Я сунул ему пачку сигарет:
— Плюнь ты на это дело, Георг. Я тоже плюнул в свое время. Ведь сможешь потом, когда захочешь, начать снова.
Он покачал головой:
— Нет, после рудника я убедился: если не заниматься каждый день, то полностью выбиваешься из колеи; нет, во второй раз мне уж не осилить.
Я смотрел на бледное лицо с торчащими ушами, близорукие глаза, щуплую фигуру с впалой грудью. Эх, проклятье!
— Ну, будь здоров, Джорджи. — Я вспомнил: родителей у него уж тоже нет.
Кухня. На стенке чучело — голова дикого кабана, — наследство, оставленное покойным Залевски. Рядом в прихожей телефон. Полумрак. Пахнет газом и плохим жиром. Входная дверь со множеством визитных карточек у звонка. Среди них и моя
— „Роберт Локамп, студент философии. Два долгих звонка“. Она пожелтела и загрязнилась. Студент философии… Видите ли каков! Давно это было. Я спустился по лестнице в кафе „Интернационалы““
Кафе представляло собой большой, темный, прокуренный, длинный, как кишка, зал со множеством боковых комнат. Впереди, возле стойки, стояло пианино. Оно было расстроенно, несколько струн лопнуло, и на многих клавишах недоставало костяных пластинок; но я любил этот славный заслуженный музыкальный ящик. Целый год моей жизни был связан с ним, когда я работал здесь тапером. В боковых комнатах кафе проводили свои собрания торговцы скотом; иногда там собирались владельцы каруселей и балаганов. У входа в зал сидели проститутки.

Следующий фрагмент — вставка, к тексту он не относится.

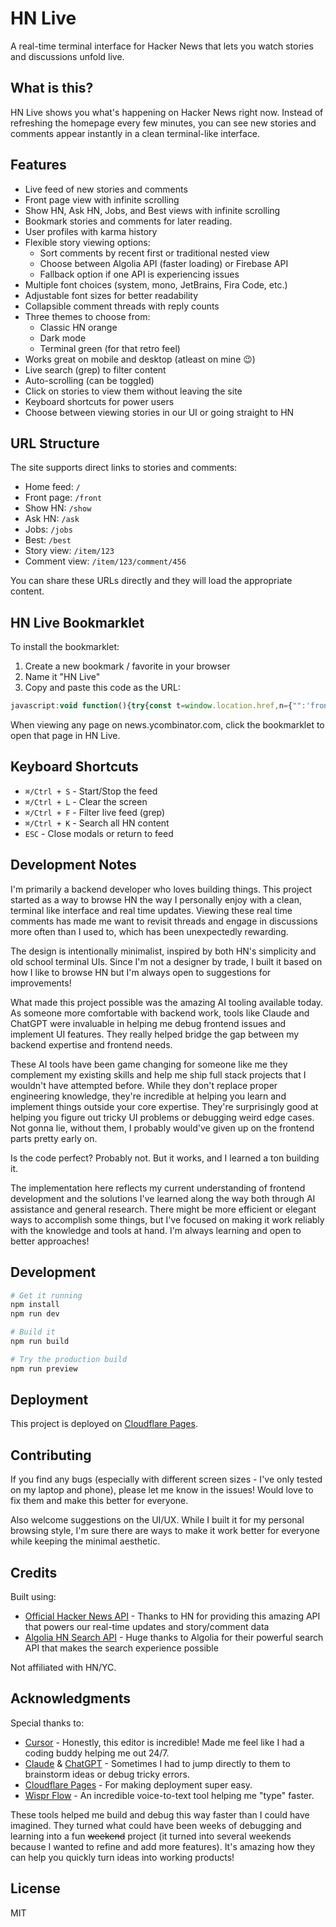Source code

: # HN Live

A real-time terminal interface for Hacker News that lets you watch stories and discussions unfold live.

## What is this?

HN Live shows you what's happening on Hacker News right now. Instead of refreshing the homepage every few minutes, you can see new stories and comments appear instantly in a clean terminal-like interface.

## Features

- Live feed of new stories and comments
- Front page view with infinite scrolling
- Show HN, Ask HN, Jobs, and Best views with infinite scrolling
- Bookmark stories and comments for later reading.
- User profiles with karma history
- Flexible story viewing options:
  - Sort comments by recent first or traditional nested view
  - Choose between Algolia API (faster loading) or Firebase API
  - Fallback option if one API is experiencing issues
- Multiple font choices (system, mono, JetBrains, Fira Code, etc.)
- Adjustable font sizes for better readability
- Collapsible comment threads with reply counts
- Three themes to choose from:
  - Classic HN orange
  - Dark mode
  - Terminal green (for that retro feel)
- Works great on mobile and desktop (atleast on mine 😉)
- Live search (grep) to filter content
- Auto-scrolling (can be toggled)
- Click on stories to view them without leaving the site
- Keyboard shortcuts for power users
- Choose between viewing stories in our UI or going straight to HN

## URL Structure

The site supports direct links to stories and comments:

- Home feed: `/`
- Front page: `/front`
- Show HN: `/show`
- Ask HN: `/ask`
- Jobs: `/jobs`
- Best: `/best`
- Story view: `/item/123`
- Comment view: `/item/123/comment/456`

You can share these URLs directly and they will load the appropriate content.

## HN Live Bookmarklet

To install the bookmarklet:

1. Create a new bookmark / favorite in your browser
2. Name it "HN Live"
3. Copy and paste this code as the URL:
```javascript
javascript:void function(){try{const t=window.location.href,n={"":'front',news:'front',show:'show',ask:'ask',jobs:'jobs',best:'best'};if(!t||t==='about:blank'||t.startsWith('chrome://')||t.startsWith('about:')||t==='undefined'||t===window.location.origin+'/'||t===window.location.origin){window.location.href='https://hn.live';return}if(!t.includes('news.ycombinator.com')){window.location.href='https://hn.live';return}const e=/item\?id=(\d+)/.exec(t);if(e&&e[1]){window.open(`https://hn.live/item/${e[1]}`,%27_blank%27);return}const i=new URL(t).pathname.replace(%27/%27,%27%27);if(i in n){window.open(`https://hn.live/${n[i]}`,%27_blank%27);return}if(confirm("This doesn%27t appear to be a supported Hacker News page. Would you like to go to HN Live?")){window.location.href=%27https://hn.live%27}}catch(e){window.location.href=%27https://hn.live%27}}();
```

When viewing any page on news.ycombinator.com, click the bookmarklet to open that page in HN Live.

## Keyboard Shortcuts

- `⌘/Ctrl + S` - Start/Stop the feed
- `⌘/Ctrl + L` - Clear the screen
- `⌘/Ctrl + F` - Filter live feed (grep)
- `⌘/Ctrl + K` - Search all HN content
- `ESC` - Close modals or return to feed

## Development Notes

I'm primarily a backend developer who loves building things. This project started as a way to browse HN the way I personally enjoy with a clean, terminal like interface and real time updates. Viewing these real time comments has made me want to revisit threads and engage in discussions more often than I used to, which has been unexpectedly rewarding.

The design is intentionally minimalist, inspired by both HN's simplicity and old school terminal UIs. Since I'm not a designer by trade, I built it based on how I like to browse HN but I'm always open to suggestions for improvements!

What made this project possible was the amazing AI tooling available today. As someone more comfortable with backend work, tools like Claude and ChatGPT were invaluable in helping me debug frontend issues and implement UI features. They really helped bridge the gap between my backend expertise and frontend needs.

These AI tools have been game changing for someone like me  they complement my existing skills and help me ship full stack projects that I wouldn't have attempted before. While they don't replace proper engineering knowledge, they're incredible at helping you learn and implement things outside your core expertise. They're surprisingly good at helping you figure out tricky UI problems or debugging weird edge cases. Not gonna lie, without them, I probably would've given up on the frontend parts pretty early on.

Is the code perfect? Probably not. But it works, and I learned a ton building it. 

The implementation here reflects my current understanding of frontend development and the solutions I've learned along the way both through AI assistance and general research. There might be more efficient or elegant ways to accomplish some things, but I've focused on making it work reliably with the knowledge and tools at hand. I'm always learning and open to better approaches!

## Development

```bash
# Get it running
npm install
npm run dev

# Build it
npm run build

# Try the production build
npm run preview
```

## Deployment

This project is deployed on [Cloudflare Pages](https://pages.cloudflare.com/).

## Contributing

If you find any bugs (especially with different screen sizes - I've only tested on my laptop and phone), please let me know in the issues! Would love to fix them and make this better for everyone.

Also welcome suggestions on the UI/UX. While I built it for my personal browsing style, I'm sure there are ways to make it work better for everyone while keeping the minimal aesthetic.

## Credits

Built using:
- [Official Hacker News API](https://github.com/HackerNews/API) - Thanks to HN for providing this amazing API that powers our real-time updates and story/comment data
- [Algolia HN Search API](https://hn.algolia.com/api) - Huge thanks to Algolia for their powerful search API that makes the search experience possible

Not affiliated with HN/YC.

## Acknowledgments

Special thanks to:
- [Cursor](https://cursor.com/) - Honestly, this editor is incredible! Made me feel like I had a coding buddy helping me out 24/7.
- [Claude](https://anthropic.com/claude) & [ChatGPT](https://chat.openai.com) - Sometimes I had to jump directly to them to brainstorm ideas or debug tricky errors.
- [Cloudflare Pages](https://pages.cloudflare.com/) - For making deployment super easy.
- [Wispr Flow](https://wisprflow.ai/) - An incredible voice-to-text tool helping me "type" faster.

These tools helped me build and debug this way faster than I could have imagined. They turned what could have been weeks of debugging and learning into a fun ~~weekend~~ project (it turned into several weekends because I wanted to refine and add more features). It's amazing how they can help you quickly turn ideas into working products!

## License

MIT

В кафе было пусто. Один лишь плоскостопии кельнер Алоис стоял у стойки. Он спросил:
— Как обычно?
Я кивнул. Он принес мне стакан портвейна пополам с ромом. Я сел к столику и, ни о чем не думая, уставился в пространство. В окно падал косой луч солнца. Он освещал бутылки на полках. Шерри-бренди сверкало как рубин.
Алоис полоскал стаканы. Хозяйская кошка сидела на пианино и мурлыкала. Я медленно выкурил сигарету. Здешний воздух нагонял сонливость. Своеобразный голос был вчера у этой девушки. Низкий, чуть резкий, почти хриплый и всё же ласковый.
— Дай-ка мне посмотреть журналы, Алоис, — сказал я.
Скрипнула дверь. Вошла Роза, кладбищенская проститутка, по прозвищу „Железная кобыла“. Ее прозвали так за исключительную выносливость. Роза попросила чашку шоколада. Это она позволяла себе каждое воскресное утро; потом она отправлялась в Бургдорф навестить своего ребенка.